[Extracted records]
****************
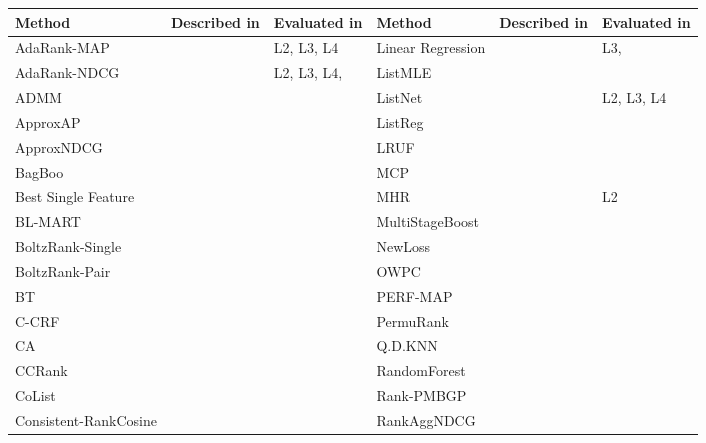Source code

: \documentclass{sig-alternate}
\begin{document}
\label{app:ltr_methods_used}
\label{app:raw_data}
\begin{table}[!hpt]
\scriptsize{
\begin{tabular}{lll|lll}\toprule
Method & Described in & Evaluated in & Method & Described in & Evaluated in\\
\midrule
AdaRank-MAP & \cite{Xu2007} & L2, L3, L4 & Linear Regression & \cite{Cossock2006} & L3, \cite{Wang2012, Volkovs2011} \\ 
AdaRank-NDCG & \cite{Xu2007} & L2, L3, L4,  \cite{Busa-Fekete2013,Tan2013} & ListMLE & \cite{Xia2008} & \cite{Lin2010, Lin2011, Gao2014} \\ 
ADMM & \cite{Duh2011} & \cite{Duh2011} & ListNet & \cite{Cao2007} & L2, L3, L4 \\ 
ApproxAP & \cite{Qin2010b} & \cite{Qin2010b} & ListReg & \cite{Wu2011} & \cite{Wu2011} \\ 
ApproxNDCG & \cite{Qin2010b} & \cite{Qin2010b} & LRUF & \cite{Torkestani2012b} & \cite{Torkestani2012b} \\ 
BagBoo & \cite{Pavlov2010} & \cite{Ganjisaffar2011c} & MCP & \cite{Laporte2013} & \cite{Laporte2013} \\ 
Best Single Feature &  & \cite{Gomes2013} & MHR & \cite{Qin2007} & L2 \\ 
BL-MART & \cite{Ganjisaffar2011c} & \cite{Ganjisaffar2011c} & MultiStageBoost & \cite{Kao2013} & \cite{Kao2013} \\ 
BoltzRank-Single & \cite{Volkovs2009} & \cite{Volkovs2009, Volkovs2013} & NewLoss & \cite{Peng2010} & \cite{Peng2010} \\ 
BoltzRank-Pair & \cite{Volkovs2009} & \cite{Volkovs2009, Ganjisaffar2011c, Volkovs2013} & OWPC & \cite{Usunier2009} & \cite{Usunier2009} \\ 
BT & \cite{Zhou2008} & \cite{Zhou2008} & PERF-MAP & \cite{Pan2011} & \cite{Torkestani2012b} \\ 
C-CRF & \cite{Qin2008b} & \cite{Qin2008b} & PermuRank & \cite{Xu2008} & \cite{Xu2008} \\ 
CA & \cite{Metzler2007} & \cite{Busa-Fekete2013,Tan2013} & Q.D.KNN & \cite{Geng2008} & \cite{Wang2013} \\ 
CCRank & \cite{Wang2011c} & \cite{Wang2011c} & RandomForest &  & \cite{Gomes2013} \\ 
CoList & \cite{Gao2014} & \cite{Gao2014} & Rank-PMBGP & \cite{Sato2013} & \cite{Sato2013} \\ 
Consistent-RankCosine & \cite{Ravikumar2011} & \cite{Tan2013} & RankAggNDCG & \cite{Wang2013} & \cite{Wang2013} \\ 

\end{tabular}}
\end{table}
\end{document}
****************
> _Aim of the exercise_
Verbatim copy, images excluded: transcribe all the entries above.

> _Task result_
Source code

: \documentclass{sig-alternate}
\begin{document}
\label{app:ltr_methods_used}
\label{app:raw_data}
\begin{table}[!hpt]
\scriptsize{
\begin{tabular}{lll|lll}\toprule
Method & Described in & Evaluated in & Method & Described in & Evaluated in\\
\midrule
AdaRank-MAP & \cite{Xu2007} & L2, L3, L4 & Linear Regression & \cite{Cossock2006} & L3, \cite{Wang2012, Volkovs2011} \\ 
AdaRank-NDCG & \cite{Xu2007} & L2, L3, L4,  \cite{Busa-Fekete2013,Tan2013} & ListMLE & \cite{Xia2008} & \cite{Lin2010, Lin2011, Gao2014} \\ 
ADMM & \cite{Duh2011} & \cite{Duh2011} & ListNet & \cite{Cao2007} & L2, L3, L4 \\ 
ApproxAP & \cite{Qin2010b} & \cite{Qin2010b} & ListReg & \cite{Wu2011} & \cite{Wu2011} \\ 
ApproxNDCG & \cite{Qin2010b} & \cite{Qin2010b} & LRUF & \cite{Torkestani2012b} & \cite{Torkestani2012b} \\ 
BagBoo & \cite{Pavlov2010} & \cite{Ganjisaffar2011c} & MCP & \cite{Laporte2013} & \cite{Laporte2013} \\ 
Best Single Feature &  & \cite{Gomes2013} & MHR & \cite{Qin2007} & L2 \\ 
BL-MART & \cite{Ganjisaffar2011c} & \cite{Ganjisaffar2011c} & MultiStageBoost & \cite{Kao2013} & \cite{Kao2013} \\ 
BoltzRank-Single & \cite{Volkovs2009} & \cite{Volkovs2009, Volkovs2013} & NewLoss & \cite{Peng2010} & \cite{Peng2010} \\ 
BoltzRank-Pair & \cite{Volkovs2009} & \cite{Volkovs2009, Ganjisaffar2011c, Volkovs2013} & OWPC & \cite{Usunier2009} & \cite{Usunier2009} \\ 
BT & \cite{Zhou2008} & \cite{Zhou2008} & PERF-MAP & \cite{Pan2011} & \cite{Torkestani2012b} \\ 
C-CRF & \cite{Qin2008b} & \cite{Qin2008b} & PermuRank & \cite{Xu2008} & \cite{Xu2008} \\ 
CA & \cite{Metzler2007} & \cite{Busa-Fekete2013,Tan2013} & Q.D.KNN & \cite{Geng2008} & \cite{Wang2013} \\ 
CCRank & \cite{Wang2011c} & \cite{Wang2011c} & RandomForest &  & \cite{Gomes2013} \\ 
CoList & \cite{Gao2014} & \cite{Gao2014} & Rank-PMBGP & \cite{Sato2013} & \cite{Sato2013} \\ 
Consistent-RankCosine & \cite{Ravikumar2011} & \cite{Tan2013} & RankAggNDCG & \cite{Wang2013} & \cite{Wang2013} \\ 

\end{tabular}}
\end{table}
\end{document}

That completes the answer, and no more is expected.